If character cannot, generally speaking, be said to make history, nor can it be said that history makes character. Character is one of the constants' of human nature, and independent of any geographical or historical incident. There is no doubt that in point of character no new discoveries have been made these 7000 years. It is the abiding force of man. In 5000 B.C., we have ample reason to assume, men were prompted, guided or precipitated by their ethical force, just as they are to-day. In the world of character there is no Columbus discovering new worlds. It is the oldest of man's assets. An hour's contemplation of some of the busts or rilievos of ancient Egypt will be sufficient to convince anyone that then, as now, character was the propelling force and mainstay of man; the force that shapes and colours his desires, his hopes, his fears.
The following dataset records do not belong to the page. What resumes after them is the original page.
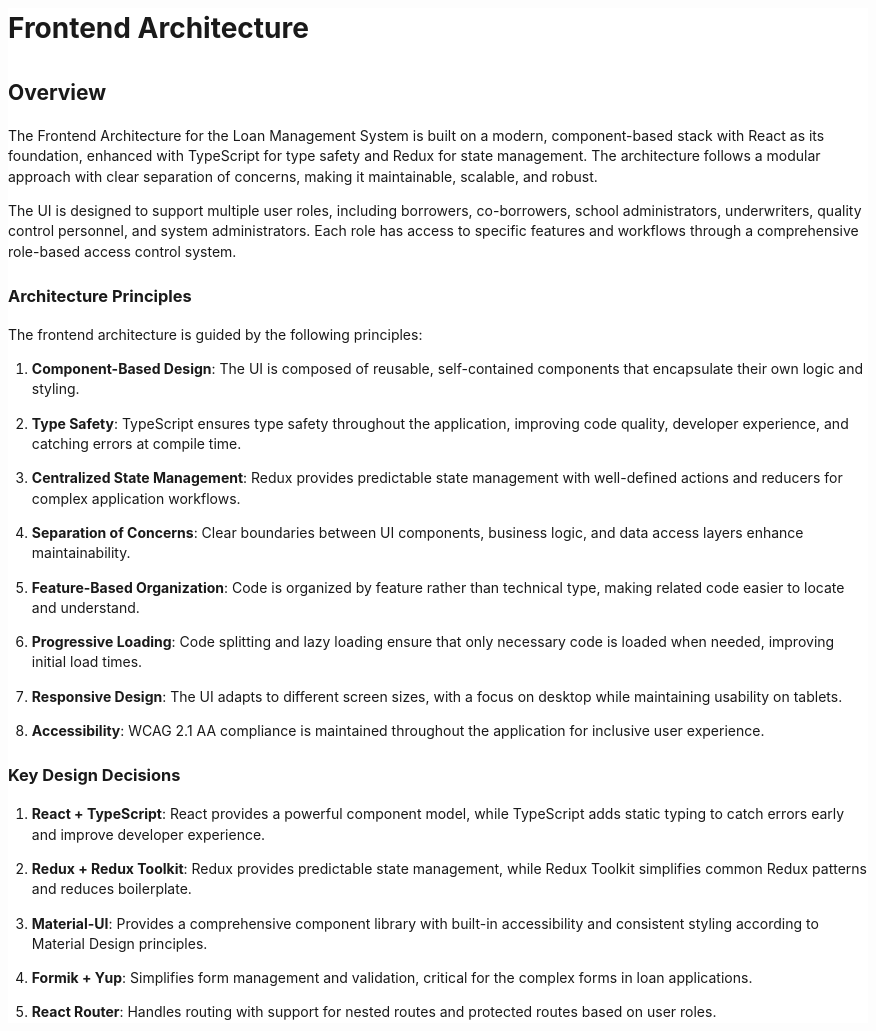 # Frontend Architecture

## Overview

The Frontend Architecture for the Loan Management System is built on a modern, component-based stack with React as its foundation, enhanced with TypeScript for type safety and Redux for state management. The architecture follows a modular approach with clear separation of concerns, making it maintainable, scalable, and robust.

The UI is designed to support multiple user roles, including borrowers, co-borrowers, school administrators, underwriters, quality control personnel, and system administrators. Each role has access to specific features and workflows through a comprehensive role-based access control system.

### Architecture Principles

The frontend architecture is guided by the following principles:

1. **Component-Based Design**: The UI is composed of reusable, self-contained components that encapsulate their own logic and styling.

2. **Type Safety**: TypeScript ensures type safety throughout the application, improving code quality, developer experience, and catching errors at compile time.

3. **Centralized State Management**: Redux provides predictable state management with well-defined actions and reducers for complex application workflows.

4. **Separation of Concerns**: Clear boundaries between UI components, business logic, and data access layers enhance maintainability.

5. **Feature-Based Organization**: Code is organized by feature rather than technical type, making related code easier to locate and understand.

6. **Progressive Loading**: Code splitting and lazy loading ensure that only necessary code is loaded when needed, improving initial load times.

7. **Responsive Design**: The UI adapts to different screen sizes, with a focus on desktop while maintaining usability on tablets.

8. **Accessibility**: WCAG 2.1 AA compliance is maintained throughout the application for inclusive user experience.

### Key Design Decisions

1. **React + TypeScript**: React provides a powerful component model, while TypeScript adds static typing to catch errors early and improve developer experience.

2. **Redux + Redux Toolkit**: Redux provides predictable state management, while Redux Toolkit simplifies common Redux patterns and reduces boilerplate.

3. **Material-UI**: Provides a comprehensive component library with built-in accessibility and consistent styling according to Material Design principles.

4. **Formik + Yup**: Simplifies form management and validation, critical for the complex forms in loan applications.

5. **React Router**: Handles routing with support for nested routes and protected routes based on user roles.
It is thus quite impossible to assume that history made character. But too frequently the trend of history might have been thoroughly altered had a certain number of people, or one towering personality, possessed sufficient power of character to do or undo certain things. He who could have persuaded the Greeks of the fourth century B.C. to unite honestly and sincerely for purposes of defence would have prevented the rise of the Roman Empire. However, such men were not forthcoming. And as history but too frequently does not produce the character it needs, so it also produces such characters when they are untimely. Are we then not entitled to infer that history is neither the cause nor the effect of character alone?

The truth seems to be that the relation of character to history is infinitely more complex than people generally think. It is a technical relation. It is a relation wound up with other correlations that represent the lever work of history, and, unless we first clearly grasp the great levers of history in general, we are but too likely to misunderstand the proper relation of character to history. It is well known that Buckle ascribed the progress of man to his intellect, and not to his moral or ethical forces. This statement of Buckle's is not untrue, provided we accept his idea of progress, which meant to imply a belief in a constant betterment of our human capital, both ethically and intellectually. Buckle, and innumerable adherents of the idea of progress, contend that there is a distinct process of increasing humanisation, owing to which we are becoming more and more civilised-i.e. more humane, less cruel, less superstitious, less unjust, as well as more wise and knowing. If this idea of progress were truly right, then character might, as Buckle put it, very well be left out of consideration in the study of history. For, in that case, progress as the dominating feature of history would manifestly be dependent on intellect and on the spread of ideas infinitely more

than on ethical forces. Buckle rightly concluded that, since progress is a variable quantity, it cannot possibly be made the function of a constant quantity such as character evidently is.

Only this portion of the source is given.